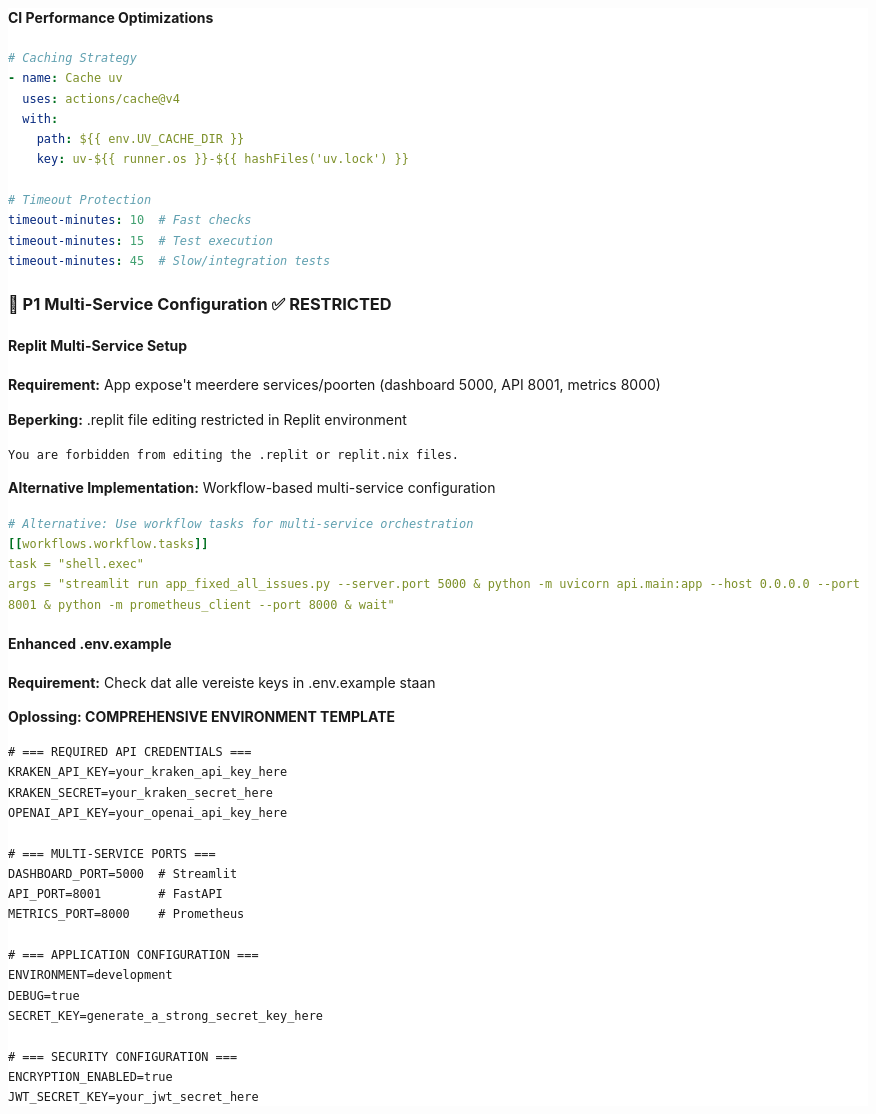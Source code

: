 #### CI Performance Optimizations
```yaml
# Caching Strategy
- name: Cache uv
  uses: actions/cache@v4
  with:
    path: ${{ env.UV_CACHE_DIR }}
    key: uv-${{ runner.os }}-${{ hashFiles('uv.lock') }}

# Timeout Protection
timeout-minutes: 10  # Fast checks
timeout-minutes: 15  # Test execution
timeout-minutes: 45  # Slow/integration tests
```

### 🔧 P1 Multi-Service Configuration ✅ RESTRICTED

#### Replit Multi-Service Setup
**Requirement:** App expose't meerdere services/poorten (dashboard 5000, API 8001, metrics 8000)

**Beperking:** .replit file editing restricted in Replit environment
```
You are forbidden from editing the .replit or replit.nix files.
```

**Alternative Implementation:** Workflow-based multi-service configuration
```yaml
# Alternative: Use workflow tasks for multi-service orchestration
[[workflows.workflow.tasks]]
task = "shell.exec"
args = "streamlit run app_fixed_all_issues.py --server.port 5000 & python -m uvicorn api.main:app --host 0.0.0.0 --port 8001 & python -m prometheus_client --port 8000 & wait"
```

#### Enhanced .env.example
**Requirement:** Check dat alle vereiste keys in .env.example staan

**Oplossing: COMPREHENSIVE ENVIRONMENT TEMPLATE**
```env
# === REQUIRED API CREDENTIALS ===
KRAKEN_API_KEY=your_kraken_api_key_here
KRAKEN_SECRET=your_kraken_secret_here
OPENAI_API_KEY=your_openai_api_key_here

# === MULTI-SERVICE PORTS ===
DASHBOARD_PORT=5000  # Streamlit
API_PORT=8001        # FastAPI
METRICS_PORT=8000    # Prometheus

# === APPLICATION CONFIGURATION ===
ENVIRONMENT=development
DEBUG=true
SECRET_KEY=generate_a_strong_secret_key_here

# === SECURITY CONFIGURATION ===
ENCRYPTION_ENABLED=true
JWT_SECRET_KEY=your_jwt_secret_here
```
□ □ □
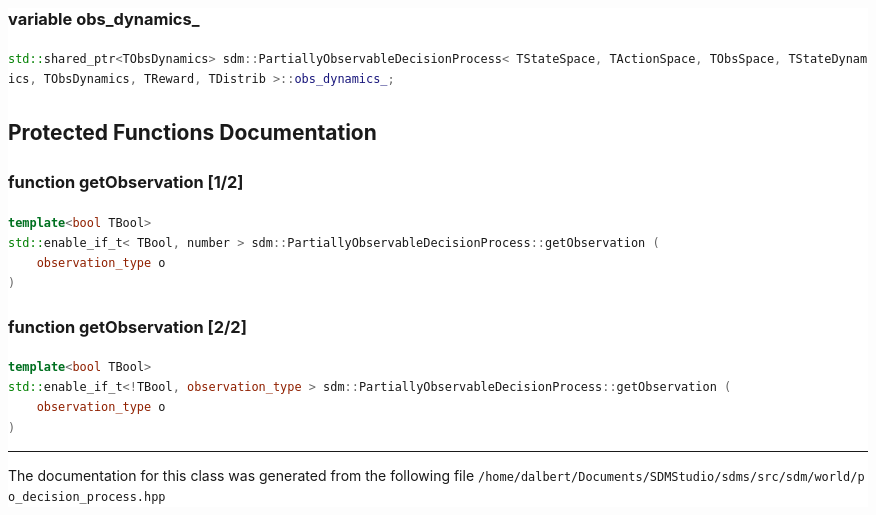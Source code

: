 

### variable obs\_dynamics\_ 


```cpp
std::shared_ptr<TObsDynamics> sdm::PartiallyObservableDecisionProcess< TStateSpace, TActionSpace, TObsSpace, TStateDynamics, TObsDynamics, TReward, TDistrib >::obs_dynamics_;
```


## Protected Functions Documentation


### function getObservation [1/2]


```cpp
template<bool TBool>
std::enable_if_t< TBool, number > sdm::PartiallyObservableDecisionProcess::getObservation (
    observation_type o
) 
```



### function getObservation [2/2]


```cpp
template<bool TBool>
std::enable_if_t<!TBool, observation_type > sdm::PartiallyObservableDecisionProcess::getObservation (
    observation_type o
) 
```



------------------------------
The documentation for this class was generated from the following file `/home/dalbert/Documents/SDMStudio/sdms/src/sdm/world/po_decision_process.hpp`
□ □ □
For every line of the material above that contains the word "true", show the line.

RESPONSE FOR THIS EXERCISE
DEBUG=true
ENCRYPTION_ENABLED=true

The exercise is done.